Field Trip!

You fire up Google Chrome, type google.com into the URL bar at the top, and hit ENTER. Before long, a "webpage" is displayed in your browser.

But what is a "webpage"?

And how did it get here?

1.1 | Servers, Clients, and Protocols

Abstractly speaking, the transaction you just experienced fits the client-server model, where your web browser (e.g. Chrome) is what is referred to as a client and the machine it ultimately reached out to after you hit ENTER is referred to as a server.

Things that happen on the server are said to take place server-side or on the back-end, while things happening on the client are said to take place client-side or on the front-end.

The term "client" in this context refers to software (the browser, in this case) and not to the "user". In fact, the browser is only one type of "client".

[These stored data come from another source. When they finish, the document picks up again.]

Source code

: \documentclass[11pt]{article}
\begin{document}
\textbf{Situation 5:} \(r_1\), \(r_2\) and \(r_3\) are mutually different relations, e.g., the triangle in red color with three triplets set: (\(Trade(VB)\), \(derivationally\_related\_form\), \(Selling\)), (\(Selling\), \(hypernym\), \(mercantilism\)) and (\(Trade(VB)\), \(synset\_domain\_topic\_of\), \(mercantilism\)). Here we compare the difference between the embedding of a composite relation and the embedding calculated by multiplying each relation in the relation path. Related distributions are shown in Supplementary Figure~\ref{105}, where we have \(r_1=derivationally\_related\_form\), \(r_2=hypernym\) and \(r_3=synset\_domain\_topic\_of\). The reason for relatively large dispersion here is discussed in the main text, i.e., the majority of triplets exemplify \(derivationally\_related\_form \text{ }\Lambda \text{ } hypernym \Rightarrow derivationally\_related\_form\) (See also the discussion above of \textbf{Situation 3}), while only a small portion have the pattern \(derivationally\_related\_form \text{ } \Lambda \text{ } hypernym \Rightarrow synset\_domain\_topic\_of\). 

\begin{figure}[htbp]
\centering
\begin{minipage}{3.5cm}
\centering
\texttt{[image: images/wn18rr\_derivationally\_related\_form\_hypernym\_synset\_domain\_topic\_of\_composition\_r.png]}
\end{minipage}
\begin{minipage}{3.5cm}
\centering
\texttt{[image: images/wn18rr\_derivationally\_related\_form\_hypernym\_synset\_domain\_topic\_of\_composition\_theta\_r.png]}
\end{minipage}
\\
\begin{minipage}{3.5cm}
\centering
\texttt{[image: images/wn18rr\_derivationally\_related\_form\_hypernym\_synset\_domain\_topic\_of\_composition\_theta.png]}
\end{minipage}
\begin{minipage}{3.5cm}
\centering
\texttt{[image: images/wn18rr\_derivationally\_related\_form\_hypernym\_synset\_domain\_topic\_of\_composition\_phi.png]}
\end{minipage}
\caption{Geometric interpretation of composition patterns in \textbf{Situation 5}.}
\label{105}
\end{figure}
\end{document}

The browser is a client because it is making a request, a request to the server. The server, true to its name, then serves a response; that is, it sends a response back to the client. In the case of our request for the "webpage" above, the response is HTML.

HTML is covered in detail later, but for now it might help to know that HTML will be where most of the text you see displayed on the page came from.

It also serves as something of a manifest for any other files that need to be fetched (e.g. images). Once the browser has all of these files, it can render the page to the user. The rendered page is what we perceive as the "webpage" displayed for us in the browser, the sum of the HTML and all of the other assets listed in it.

We'll also get into the anatomy of the request and response, but for right now we're just observing the overall transaction.

Realistically though, Google does not own a single server that responds to all of their constant stream of requests; instead, Google is a service and is comprised of many, many servers. As you might imagine, there is some added complexity involved because of this, but it doesn't change the fact that our browser's request eventually makes its way to a server that will eventually return a response.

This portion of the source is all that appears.